### What is expected
Return, exactly as written, the line containing "A trial repository" and every line after it to the end of the records below, with no pictures.

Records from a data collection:
☆ ☆ ☆

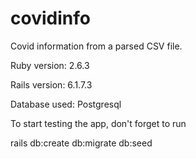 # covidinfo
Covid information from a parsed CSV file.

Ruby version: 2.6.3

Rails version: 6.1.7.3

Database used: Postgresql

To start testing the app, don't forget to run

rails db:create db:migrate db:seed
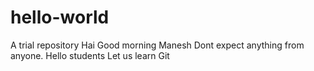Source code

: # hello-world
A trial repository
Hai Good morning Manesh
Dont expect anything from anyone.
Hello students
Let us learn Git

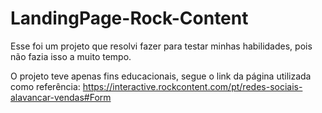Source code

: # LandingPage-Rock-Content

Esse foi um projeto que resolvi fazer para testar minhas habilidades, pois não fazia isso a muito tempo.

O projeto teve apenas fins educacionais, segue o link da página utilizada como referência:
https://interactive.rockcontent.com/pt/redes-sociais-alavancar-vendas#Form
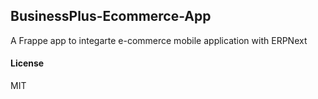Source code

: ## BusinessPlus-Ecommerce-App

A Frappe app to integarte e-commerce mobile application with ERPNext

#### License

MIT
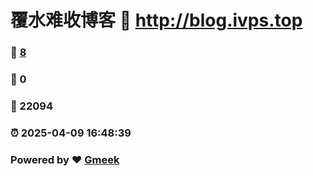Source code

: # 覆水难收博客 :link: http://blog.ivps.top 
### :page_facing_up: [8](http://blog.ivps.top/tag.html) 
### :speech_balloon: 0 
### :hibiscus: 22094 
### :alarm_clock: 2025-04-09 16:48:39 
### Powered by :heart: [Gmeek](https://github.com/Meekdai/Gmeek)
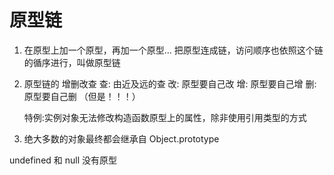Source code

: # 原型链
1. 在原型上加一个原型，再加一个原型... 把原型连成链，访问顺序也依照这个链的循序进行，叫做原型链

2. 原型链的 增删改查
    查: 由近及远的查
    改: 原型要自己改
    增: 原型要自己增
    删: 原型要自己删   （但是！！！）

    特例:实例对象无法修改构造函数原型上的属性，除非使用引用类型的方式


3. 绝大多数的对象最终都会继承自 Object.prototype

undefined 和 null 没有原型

☆ ☆ ☆

### Solution to the problem
A trial repository
Hai Good morning Manesh
Dont expect anything from anyone.
Hello students
Let us learn Git

Source code

: # LandingPage-Rock-Content

Esse foi um projeto que resolvi fazer para testar minhas habilidades, pois não fazia isso a muito tempo.

O projeto teve apenas fins educacionais, segue o link da página utilizada como referência:
https://interactive.rockcontent.com/pt/redes-sociais-alavancar-vendas#Form
Source code

: ## BusinessPlus-Ecommerce-App

A Frappe app to integarte e-commerce mobile application with ERPNext

#### License

MIT
Source code

: # 覆水难收博客 :link: http://blog.ivps.top 
### :page_facing_up: [8](http://blog.ivps.top/tag.html) 
### :speech_balloon: 0 
### :hibiscus: 22094 
### :alarm_clock: 2025-04-09 16:48:39 
### Powered by :heart: [Gmeek](https://github.com/Meekdai/Gmeek)
Source code

: # 原型链
1. 在原型上加一个原型，再加一个原型... 把原型连成链，访问顺序也依照这个链的循序进行，叫做原型链

2. 原型链的 增删改查
    查: 由近及远的查
    改: 原型要自己改
    增: 原型要自己增
    删: 原型要自己删   （但是！！！）

    特例:实例对象无法修改构造函数原型上的属性，除非使用引用类型的方式


3. 绝大多数的对象最终都会继承自 Object.prototype

undefined 和 null 没有原型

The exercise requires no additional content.